Asked if he is wary of falling in love at that level, Cillian pauses again, and says, "I am involved at the moment," then adds, "but I definitely don't think that for love to be interesting it has to be dangerous." So who is Cillian involved with? Some press reports claim that he's been in a relationship for a year with an artist named Yvonne and that they live together in London. The latter is true but I'd heard they've been together for at least six years.
"That's right, she's known me a long time," he responds, before pausing yet again and highlighting this sudden lacuna in our conversation by reaching for his pint. But there still is one question I must ask in terms of this subject. Namely, if this "Mystery Girl"—as Bono might call her—has been in Cillian's life since he first brushed against the "bitch goddess" of fame, has she helped keep him grounded?
"More than that, the truth is that I am a person who has always needed companionship," he says. "I'm not very good at being alone. And I should know, I've tried it.
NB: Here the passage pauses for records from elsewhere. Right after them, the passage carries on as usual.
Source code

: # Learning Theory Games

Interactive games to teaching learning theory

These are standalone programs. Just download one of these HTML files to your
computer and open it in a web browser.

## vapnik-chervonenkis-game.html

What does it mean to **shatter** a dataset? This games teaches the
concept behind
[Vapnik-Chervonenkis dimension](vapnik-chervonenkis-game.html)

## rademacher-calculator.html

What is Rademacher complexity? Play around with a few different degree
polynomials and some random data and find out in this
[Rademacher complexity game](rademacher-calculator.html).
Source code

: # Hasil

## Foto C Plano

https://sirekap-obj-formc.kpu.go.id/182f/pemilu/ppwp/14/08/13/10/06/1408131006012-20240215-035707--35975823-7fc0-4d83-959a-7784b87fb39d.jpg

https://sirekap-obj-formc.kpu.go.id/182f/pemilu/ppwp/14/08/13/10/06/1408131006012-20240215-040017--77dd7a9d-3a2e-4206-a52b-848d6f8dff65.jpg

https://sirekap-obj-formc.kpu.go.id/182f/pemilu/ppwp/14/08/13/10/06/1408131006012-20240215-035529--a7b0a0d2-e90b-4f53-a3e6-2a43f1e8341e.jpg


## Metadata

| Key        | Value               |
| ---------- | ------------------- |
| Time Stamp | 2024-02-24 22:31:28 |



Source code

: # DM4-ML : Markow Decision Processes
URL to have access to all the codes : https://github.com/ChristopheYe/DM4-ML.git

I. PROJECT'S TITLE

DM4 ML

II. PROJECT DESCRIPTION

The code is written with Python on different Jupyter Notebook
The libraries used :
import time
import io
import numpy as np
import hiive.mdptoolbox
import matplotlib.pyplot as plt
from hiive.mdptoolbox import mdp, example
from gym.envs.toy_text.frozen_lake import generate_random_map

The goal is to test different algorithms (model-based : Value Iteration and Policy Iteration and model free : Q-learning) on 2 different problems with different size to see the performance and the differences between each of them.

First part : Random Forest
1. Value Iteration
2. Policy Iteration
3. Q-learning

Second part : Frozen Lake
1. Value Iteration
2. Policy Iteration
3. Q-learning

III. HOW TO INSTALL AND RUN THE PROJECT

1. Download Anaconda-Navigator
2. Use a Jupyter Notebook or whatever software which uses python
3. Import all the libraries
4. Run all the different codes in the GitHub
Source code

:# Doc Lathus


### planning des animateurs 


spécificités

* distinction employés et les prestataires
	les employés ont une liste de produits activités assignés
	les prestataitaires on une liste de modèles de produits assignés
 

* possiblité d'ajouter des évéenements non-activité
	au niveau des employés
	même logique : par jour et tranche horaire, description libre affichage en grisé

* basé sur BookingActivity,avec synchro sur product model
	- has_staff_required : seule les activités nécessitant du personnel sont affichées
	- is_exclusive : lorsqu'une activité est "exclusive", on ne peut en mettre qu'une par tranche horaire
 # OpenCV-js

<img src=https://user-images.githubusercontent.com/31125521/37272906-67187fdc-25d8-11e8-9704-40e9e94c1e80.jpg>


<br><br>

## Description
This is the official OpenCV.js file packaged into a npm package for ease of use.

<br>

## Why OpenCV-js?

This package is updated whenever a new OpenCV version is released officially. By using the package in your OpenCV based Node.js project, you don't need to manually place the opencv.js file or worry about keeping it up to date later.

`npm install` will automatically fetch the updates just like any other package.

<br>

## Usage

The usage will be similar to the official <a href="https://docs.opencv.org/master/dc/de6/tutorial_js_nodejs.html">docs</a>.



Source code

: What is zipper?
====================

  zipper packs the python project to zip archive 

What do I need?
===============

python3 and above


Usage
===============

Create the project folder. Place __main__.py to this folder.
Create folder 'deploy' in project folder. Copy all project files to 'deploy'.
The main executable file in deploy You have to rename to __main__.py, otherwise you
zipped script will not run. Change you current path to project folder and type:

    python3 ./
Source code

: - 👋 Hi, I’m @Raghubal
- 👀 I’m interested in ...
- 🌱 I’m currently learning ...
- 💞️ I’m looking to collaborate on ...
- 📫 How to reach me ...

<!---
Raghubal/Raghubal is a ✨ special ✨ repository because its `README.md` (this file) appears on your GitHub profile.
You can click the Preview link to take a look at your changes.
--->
As for the fame thing, I never intended this to happen and my life, really, hasn't changed dramatically. But, yes, it does help to have a stable relationship in my life. And no matter what happens I would hope to hold on to the things in life that are most important to me.
"But actors have more control than people think. I know some actors renounce their responsibility, and say, 'Now that I am well-known my life is bound to change dramatically,' but I think I've managed to keep my life very simple this far. In the sense that I do have this girl who is hugely important to me and we have our own life. And if it seems like I don't like talking in public about our relationship, I actually don't. Because it is something that is our own. I've managed until this point to keep it private, and that's how I'd rather keep things."
Cillian laughs at any suggestion that, as he says, "like John Lennon in the old days!" he might be advised to deny the presence of his partner lest that lessen his appeal to female—or male—fans. "If you do that it means you are allowing yourself to be packaged and marketed and that's not how I work," he says. But doesn't this lead us back to the question of that full-frontal shot at the start of 28 Days Later... which many might see as evidence of Cillian being sold as a typical slice of "male movie meat" for those who feed on sexual or romantic cinematic fantasies.
"That's exaggerating the point," he responds, laughing. "But, seriously, my looks have never been a part of my acting consciousness. And I've never felt myself under any pressure, from anyone, to sell myself as a sex symbol, or whatever. And in terms of that scene, when we meet this guy he is like Adam and it is like the rebirth of man, so once I rationalised it at that level it felt all right to me. Yet I do see the sense in what you're asking, because there will be those who want to see, or sell, me as a figure of fantasy. But how the f**k (sic) do you avoid that? By letting someone break your nose! I am what I am and I certainly won't be putting any effort into selling myself along the lines you mention."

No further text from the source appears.